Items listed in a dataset

........

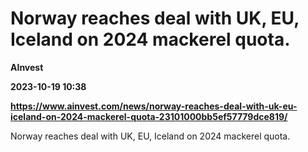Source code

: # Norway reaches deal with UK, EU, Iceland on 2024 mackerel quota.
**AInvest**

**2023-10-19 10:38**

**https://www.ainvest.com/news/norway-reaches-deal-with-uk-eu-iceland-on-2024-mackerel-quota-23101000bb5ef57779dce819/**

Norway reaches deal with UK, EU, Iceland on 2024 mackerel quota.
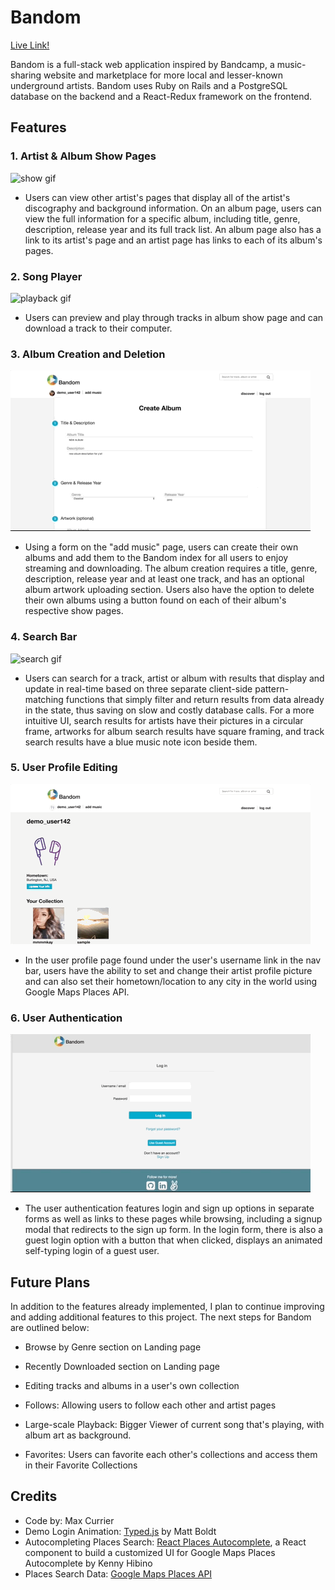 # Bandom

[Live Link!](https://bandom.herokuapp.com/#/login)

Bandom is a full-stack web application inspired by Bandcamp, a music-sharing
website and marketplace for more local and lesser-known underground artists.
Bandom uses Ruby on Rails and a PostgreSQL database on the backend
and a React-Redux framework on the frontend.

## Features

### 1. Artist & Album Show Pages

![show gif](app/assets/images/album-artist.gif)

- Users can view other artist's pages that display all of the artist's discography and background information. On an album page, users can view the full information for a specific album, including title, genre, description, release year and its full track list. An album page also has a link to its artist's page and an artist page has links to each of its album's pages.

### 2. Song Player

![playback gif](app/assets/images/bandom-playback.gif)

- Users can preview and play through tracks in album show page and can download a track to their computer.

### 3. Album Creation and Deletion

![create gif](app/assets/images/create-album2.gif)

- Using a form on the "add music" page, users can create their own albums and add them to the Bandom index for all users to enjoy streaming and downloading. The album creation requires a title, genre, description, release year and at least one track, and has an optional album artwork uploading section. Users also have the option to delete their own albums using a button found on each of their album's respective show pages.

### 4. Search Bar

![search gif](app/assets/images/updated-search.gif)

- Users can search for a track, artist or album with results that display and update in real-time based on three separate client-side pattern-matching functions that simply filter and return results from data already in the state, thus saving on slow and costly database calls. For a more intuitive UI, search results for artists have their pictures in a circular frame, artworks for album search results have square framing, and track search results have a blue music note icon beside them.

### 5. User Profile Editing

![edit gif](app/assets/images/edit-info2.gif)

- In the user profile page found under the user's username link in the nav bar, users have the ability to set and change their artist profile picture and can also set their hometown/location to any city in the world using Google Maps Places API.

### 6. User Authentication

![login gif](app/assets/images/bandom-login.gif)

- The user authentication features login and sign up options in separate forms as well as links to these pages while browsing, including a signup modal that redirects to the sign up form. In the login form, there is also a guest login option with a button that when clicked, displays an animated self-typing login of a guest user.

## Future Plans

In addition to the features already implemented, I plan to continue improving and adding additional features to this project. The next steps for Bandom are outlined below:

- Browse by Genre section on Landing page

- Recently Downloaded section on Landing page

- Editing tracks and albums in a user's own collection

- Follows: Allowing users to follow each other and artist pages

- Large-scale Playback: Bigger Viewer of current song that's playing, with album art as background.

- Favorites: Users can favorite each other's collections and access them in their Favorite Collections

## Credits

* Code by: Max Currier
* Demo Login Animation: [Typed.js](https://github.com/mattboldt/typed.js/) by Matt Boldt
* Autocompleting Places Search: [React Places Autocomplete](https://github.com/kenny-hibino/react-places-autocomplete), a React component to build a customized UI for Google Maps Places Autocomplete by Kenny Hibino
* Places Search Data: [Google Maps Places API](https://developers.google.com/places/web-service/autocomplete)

........

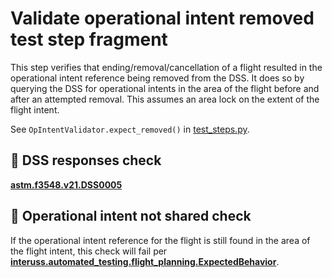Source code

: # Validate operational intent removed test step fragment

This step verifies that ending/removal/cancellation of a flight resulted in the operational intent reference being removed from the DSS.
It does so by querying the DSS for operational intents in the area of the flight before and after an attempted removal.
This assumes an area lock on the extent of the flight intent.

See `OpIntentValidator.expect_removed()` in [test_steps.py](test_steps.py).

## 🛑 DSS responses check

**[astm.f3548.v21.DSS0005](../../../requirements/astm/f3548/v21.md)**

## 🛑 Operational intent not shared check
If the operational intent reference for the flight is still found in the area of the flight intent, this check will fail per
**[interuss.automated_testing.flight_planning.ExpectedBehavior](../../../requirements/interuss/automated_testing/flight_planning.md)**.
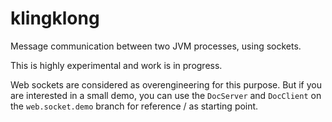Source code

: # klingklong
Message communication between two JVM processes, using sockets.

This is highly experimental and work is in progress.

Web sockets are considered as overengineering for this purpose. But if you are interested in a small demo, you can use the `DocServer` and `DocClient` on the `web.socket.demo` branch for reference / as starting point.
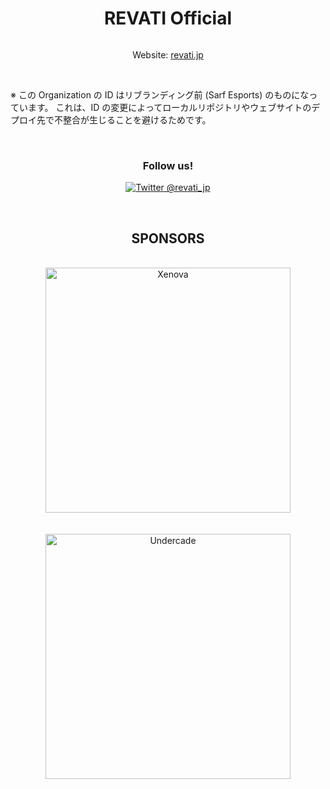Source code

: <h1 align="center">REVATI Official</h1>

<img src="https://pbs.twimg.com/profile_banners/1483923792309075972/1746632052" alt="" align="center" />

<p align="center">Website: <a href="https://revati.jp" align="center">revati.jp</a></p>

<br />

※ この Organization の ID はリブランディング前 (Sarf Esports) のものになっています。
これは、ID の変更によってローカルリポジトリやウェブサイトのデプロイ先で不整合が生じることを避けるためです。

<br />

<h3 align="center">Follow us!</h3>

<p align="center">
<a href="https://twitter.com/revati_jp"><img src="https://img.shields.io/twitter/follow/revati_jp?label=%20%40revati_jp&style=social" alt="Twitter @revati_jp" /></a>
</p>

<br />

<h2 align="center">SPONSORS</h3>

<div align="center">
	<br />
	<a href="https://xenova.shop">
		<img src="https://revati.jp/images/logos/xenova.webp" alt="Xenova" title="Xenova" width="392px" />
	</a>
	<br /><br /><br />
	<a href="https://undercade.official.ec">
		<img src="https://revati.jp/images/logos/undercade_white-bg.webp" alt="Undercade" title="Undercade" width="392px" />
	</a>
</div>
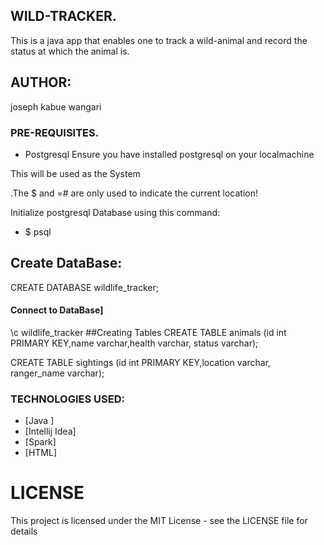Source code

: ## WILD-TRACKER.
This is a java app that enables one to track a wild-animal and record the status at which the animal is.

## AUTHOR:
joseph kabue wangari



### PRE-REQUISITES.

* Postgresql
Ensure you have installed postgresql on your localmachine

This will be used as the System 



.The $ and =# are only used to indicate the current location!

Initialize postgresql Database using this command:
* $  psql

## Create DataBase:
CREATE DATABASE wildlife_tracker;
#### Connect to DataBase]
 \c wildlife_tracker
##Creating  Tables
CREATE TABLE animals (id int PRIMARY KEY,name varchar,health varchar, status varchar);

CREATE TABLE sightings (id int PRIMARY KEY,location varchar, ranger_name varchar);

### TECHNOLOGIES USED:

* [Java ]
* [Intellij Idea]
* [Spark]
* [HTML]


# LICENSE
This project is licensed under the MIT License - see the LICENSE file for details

........

Using only the data above, copy out the lines that include the word "already".

- Users can search for a track, artist or album with results that display and update in real-time based on three separate client-side pattern-matching functions that simply filter and return results from data already in the state, thus saving on slow and costly database calls. For a more intuitive UI, search results for artists have their pictures in a circular frame, artworks for album search results have square framing, and track search results have a blue music note icon beside them.
In addition to the features already implemented, I plan to continue improving and adding additional features to this project. The next steps for Bandom are outlined below:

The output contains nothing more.